Not as well known as John McCrae or erstwhile Canadian (by virtue of his service in the RCAF) John Gillespie Magee, Jr., Canadian poet, writer, and radio broadcaster Mona Helen McTavish Gould deserves to be remembered as well, not only for the lyrical poem she wrote about her brother, Lt. Col.

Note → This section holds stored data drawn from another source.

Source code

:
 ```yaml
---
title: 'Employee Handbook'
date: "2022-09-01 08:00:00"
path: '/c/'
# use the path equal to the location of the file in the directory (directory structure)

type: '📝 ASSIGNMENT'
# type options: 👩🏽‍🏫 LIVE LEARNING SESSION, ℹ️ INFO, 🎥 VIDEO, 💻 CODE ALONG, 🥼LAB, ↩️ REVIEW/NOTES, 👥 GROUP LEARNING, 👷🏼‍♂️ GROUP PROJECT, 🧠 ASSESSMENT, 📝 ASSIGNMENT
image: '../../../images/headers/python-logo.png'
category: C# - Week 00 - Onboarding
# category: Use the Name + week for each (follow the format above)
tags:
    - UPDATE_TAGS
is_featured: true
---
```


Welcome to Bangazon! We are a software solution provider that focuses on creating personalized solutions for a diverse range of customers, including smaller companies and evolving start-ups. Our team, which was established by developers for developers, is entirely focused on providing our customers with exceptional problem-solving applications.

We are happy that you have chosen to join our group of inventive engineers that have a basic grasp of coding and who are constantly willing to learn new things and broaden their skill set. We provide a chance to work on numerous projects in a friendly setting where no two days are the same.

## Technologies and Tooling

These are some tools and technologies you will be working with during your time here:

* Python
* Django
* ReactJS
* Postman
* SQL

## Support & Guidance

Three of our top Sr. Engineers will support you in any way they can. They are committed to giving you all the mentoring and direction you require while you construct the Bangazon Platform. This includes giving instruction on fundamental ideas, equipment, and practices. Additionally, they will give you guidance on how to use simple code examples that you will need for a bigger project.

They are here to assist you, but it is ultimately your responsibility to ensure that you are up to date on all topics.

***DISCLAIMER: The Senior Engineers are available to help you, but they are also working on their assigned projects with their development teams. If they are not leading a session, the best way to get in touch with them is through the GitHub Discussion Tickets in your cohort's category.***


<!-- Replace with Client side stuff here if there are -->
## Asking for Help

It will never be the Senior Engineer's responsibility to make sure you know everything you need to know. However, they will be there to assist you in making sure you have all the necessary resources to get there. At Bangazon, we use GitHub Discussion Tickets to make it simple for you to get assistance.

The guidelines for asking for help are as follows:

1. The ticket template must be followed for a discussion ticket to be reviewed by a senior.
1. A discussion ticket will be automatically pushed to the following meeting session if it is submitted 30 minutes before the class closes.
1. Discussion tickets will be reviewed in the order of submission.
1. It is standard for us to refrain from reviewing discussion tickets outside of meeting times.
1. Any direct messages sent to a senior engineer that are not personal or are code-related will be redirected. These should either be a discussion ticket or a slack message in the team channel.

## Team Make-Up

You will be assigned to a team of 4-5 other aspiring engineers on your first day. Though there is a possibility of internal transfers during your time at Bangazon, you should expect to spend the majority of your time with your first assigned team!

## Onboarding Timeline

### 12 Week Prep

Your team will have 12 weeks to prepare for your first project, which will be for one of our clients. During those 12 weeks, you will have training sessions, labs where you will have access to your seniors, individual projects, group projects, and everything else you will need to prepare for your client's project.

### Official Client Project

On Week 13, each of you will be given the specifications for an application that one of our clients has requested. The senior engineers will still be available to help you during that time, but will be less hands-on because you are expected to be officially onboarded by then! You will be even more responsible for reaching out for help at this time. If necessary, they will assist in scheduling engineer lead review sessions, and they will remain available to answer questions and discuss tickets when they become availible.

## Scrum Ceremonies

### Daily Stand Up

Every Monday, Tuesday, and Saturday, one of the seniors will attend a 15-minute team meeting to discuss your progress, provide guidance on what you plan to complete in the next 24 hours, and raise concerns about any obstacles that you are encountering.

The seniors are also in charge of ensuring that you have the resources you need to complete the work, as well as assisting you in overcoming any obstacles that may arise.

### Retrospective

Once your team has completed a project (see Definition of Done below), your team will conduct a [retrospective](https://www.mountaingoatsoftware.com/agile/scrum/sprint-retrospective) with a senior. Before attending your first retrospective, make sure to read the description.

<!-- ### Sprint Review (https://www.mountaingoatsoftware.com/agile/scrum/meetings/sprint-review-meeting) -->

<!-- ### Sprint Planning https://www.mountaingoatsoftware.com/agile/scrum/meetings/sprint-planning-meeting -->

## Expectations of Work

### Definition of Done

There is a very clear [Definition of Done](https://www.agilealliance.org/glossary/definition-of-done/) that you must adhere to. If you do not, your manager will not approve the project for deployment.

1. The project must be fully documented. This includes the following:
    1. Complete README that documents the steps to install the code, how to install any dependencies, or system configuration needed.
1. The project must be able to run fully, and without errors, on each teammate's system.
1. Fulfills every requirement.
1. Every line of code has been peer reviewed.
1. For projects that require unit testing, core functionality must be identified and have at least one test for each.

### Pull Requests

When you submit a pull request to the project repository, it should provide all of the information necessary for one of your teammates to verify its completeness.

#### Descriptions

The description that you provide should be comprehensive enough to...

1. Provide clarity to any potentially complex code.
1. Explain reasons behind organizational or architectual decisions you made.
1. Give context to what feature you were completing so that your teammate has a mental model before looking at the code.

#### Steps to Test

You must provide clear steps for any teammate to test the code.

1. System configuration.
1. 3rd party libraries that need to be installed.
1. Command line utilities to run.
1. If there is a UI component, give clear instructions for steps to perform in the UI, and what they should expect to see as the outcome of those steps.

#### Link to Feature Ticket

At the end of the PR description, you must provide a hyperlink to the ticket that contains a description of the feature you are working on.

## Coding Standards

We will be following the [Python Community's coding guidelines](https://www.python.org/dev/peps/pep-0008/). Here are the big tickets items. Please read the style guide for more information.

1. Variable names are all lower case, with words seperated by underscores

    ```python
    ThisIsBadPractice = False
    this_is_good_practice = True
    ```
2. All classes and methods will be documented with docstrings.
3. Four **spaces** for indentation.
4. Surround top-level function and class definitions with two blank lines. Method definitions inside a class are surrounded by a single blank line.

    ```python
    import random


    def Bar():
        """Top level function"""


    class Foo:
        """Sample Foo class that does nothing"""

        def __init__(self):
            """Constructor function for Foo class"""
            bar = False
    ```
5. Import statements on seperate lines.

Gordon Howard McTavish of the Royal Canadian Engineers, after he was killed in 1942.
This Was My Brother
by Mona Gould (1908-1999)
This was my brother
At Dieppe,
Quietly a hero
Who gave his life
Like a gift,
Withholding nothing.
His youth....his love....
His enjoyment of being alive...
His future, like a book
With half the pages still uncut --
This was my brother
At Dieppe...
The one who built me a doll house
When I was seven,
Complete to the last small picture frame,
Nothing forgotten.
He was awfully good at fixing things,
At stepping into the breach when he was needed.
That's what he did at Dieppe;
He was needed.
And even death must have been a little ashamed
At his eagerness!
From Tasting the Earth, 1943, via my battered paperback of the apparently equally out-of-print A Pocketful of Canada, edited by John D. Robins with wood engravings by Laurence Hyde.
*****
On Wednesday the kids and I watched the National Film Board movie, John McCrae's War: In Flanders Fields; highly recommended for learning more about the man behind the poem, as well as the horrors of war (though suitable even for young children).
We're off shortly for services at the town cenotaph, and then at Legion Hall.